When the moon is high in the sky - grab a coin - a US quarter or something similar that's about an inch across.  Stretch out your hand as far as you can reach towards the moon - and compare it's size to the coin...unless you have very short/long arms - you should be able to just about cover up the moon with your coin at full arm stretch.   But get familiar with how big the moon looks compared to that coin.

Now wait until the moon is rising or setting - and repeat the experiment.

Same exact deal with the sun - except I'm not going to tell you to stare at it - but you can do the same experiment with appropriate eye protection and because the apparent size of sun and moon are almost exactly the same (in both FE and RE) - the results are also the same.

AMAZING though it seems - the size of the moon doesn't change.   In both FE and RE theory - it's an optical illusion.  When the moon is far away from other objects who's size you know, our brains assume that it's a long way away (which it is...although more so in RE than FE)...but because daily experience doesn't prepare us for looking at things that are 3000 miles away (FE) or 300,000 miles away (RE) - our subconscious vision system assumes that it must be closer than it really is - and therefore rather small.

When the moon is close to the horizon, we are suddenly able to compare it's apparent size to things like trees and houses out near the horizon...and now it's very clear that this thing is ENORMOUS - because it's so much bigger than a tree or a house.   Our brains adjust accordingly...and the sun/moon looks MUCH larger...some would say twice or even three times larger...but the coin experiment says otherwise.  It's the same exact size.

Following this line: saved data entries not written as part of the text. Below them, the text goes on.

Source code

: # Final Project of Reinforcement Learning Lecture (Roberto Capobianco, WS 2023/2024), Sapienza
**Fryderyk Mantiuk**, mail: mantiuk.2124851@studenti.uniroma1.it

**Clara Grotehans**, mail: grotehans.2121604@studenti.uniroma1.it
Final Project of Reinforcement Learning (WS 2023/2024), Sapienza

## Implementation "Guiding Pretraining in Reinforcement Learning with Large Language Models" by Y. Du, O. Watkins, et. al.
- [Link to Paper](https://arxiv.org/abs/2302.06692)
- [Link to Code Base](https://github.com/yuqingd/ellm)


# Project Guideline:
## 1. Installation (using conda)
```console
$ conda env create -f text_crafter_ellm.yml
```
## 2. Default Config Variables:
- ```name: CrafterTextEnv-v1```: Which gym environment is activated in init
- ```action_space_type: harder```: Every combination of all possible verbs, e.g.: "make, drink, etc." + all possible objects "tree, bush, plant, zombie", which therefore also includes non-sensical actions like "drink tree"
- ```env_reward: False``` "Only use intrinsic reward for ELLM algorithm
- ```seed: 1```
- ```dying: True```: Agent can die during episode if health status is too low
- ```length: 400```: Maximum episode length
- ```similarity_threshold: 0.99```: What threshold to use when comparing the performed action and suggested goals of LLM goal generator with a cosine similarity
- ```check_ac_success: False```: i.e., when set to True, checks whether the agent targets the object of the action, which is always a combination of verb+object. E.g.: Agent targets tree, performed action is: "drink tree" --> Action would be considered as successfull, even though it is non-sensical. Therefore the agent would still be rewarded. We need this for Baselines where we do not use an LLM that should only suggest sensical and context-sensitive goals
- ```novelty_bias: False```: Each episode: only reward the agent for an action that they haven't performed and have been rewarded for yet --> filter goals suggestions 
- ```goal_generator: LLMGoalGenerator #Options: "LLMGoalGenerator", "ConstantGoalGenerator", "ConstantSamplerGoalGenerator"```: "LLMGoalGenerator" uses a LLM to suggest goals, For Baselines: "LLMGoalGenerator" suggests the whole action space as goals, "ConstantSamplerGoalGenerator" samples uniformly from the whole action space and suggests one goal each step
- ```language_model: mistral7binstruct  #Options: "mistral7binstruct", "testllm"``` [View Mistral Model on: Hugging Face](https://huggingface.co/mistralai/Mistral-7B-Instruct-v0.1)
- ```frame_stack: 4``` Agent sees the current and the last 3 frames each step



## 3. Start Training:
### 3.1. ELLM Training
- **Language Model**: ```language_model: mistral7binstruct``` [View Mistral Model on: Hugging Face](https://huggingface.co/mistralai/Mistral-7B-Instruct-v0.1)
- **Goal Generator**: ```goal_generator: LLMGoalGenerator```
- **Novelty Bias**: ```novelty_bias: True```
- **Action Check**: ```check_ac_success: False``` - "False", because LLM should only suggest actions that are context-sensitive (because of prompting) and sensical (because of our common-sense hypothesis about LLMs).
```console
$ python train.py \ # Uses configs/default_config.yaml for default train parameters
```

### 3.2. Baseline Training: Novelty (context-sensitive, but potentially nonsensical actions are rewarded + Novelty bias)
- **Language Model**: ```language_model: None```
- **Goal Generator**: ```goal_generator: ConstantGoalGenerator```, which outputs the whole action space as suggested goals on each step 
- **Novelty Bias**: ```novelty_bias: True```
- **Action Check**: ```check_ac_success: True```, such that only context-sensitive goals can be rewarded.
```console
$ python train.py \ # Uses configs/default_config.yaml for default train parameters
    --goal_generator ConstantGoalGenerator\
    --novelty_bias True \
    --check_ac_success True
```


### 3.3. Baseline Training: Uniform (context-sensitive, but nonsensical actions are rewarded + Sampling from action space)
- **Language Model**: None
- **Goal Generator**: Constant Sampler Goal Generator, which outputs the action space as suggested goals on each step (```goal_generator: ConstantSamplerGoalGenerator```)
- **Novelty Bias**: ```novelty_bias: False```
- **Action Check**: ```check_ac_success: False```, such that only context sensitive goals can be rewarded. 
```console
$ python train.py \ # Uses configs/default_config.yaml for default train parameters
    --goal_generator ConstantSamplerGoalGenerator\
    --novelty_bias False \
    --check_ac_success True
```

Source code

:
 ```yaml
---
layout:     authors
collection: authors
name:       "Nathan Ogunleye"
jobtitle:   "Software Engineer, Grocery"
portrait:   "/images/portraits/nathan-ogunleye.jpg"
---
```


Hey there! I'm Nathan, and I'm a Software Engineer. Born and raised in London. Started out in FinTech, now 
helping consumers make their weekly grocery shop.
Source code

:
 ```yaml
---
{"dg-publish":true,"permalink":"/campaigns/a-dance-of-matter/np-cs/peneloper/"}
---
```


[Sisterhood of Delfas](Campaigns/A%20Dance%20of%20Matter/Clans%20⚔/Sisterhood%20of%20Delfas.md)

So in both RE and FE, the "change in size" of sun and moon when they're close to the horizon is an optical illusion - and one that you can check for yourself with two quick observations and no tool fancier than a coin.

We should put this one to bed - it's the same deal in RE and FE - it's explainable and testable by trivial means - it's not even worth further debate.  I beg you to do the experiment yourself before you argue *any* more!

(CAVEATS:

1) There is a TINY amount of atmospheric distortion/mirage that happens over about a 1/4 of the sun's diameter as it rises or sets in some weather conditions - which results in that bulge it seems to have right when it touches the horizon.
2) In RE theory - the sun and moon are about 1.2% SMALLER at the horizon because they are each further away by the radius of the earth than they are at noon...1.2% is too small to measure without instruments...so this isn't a way to easily dismiss FE theory...and in any case, the distance to the FE moon varies too.)

Do the experiment with the coin - and you'll see immediately what I mean - and we can perhaps put this thread to rest.

The Wiki is wrong though - and the coin test proves it.

« Last Edit: May 26, 2017, 02:55:54 PM by 3DGeek »
Hey Tom:  What path do the photons take from the physical location of the sun to my eye at sunset?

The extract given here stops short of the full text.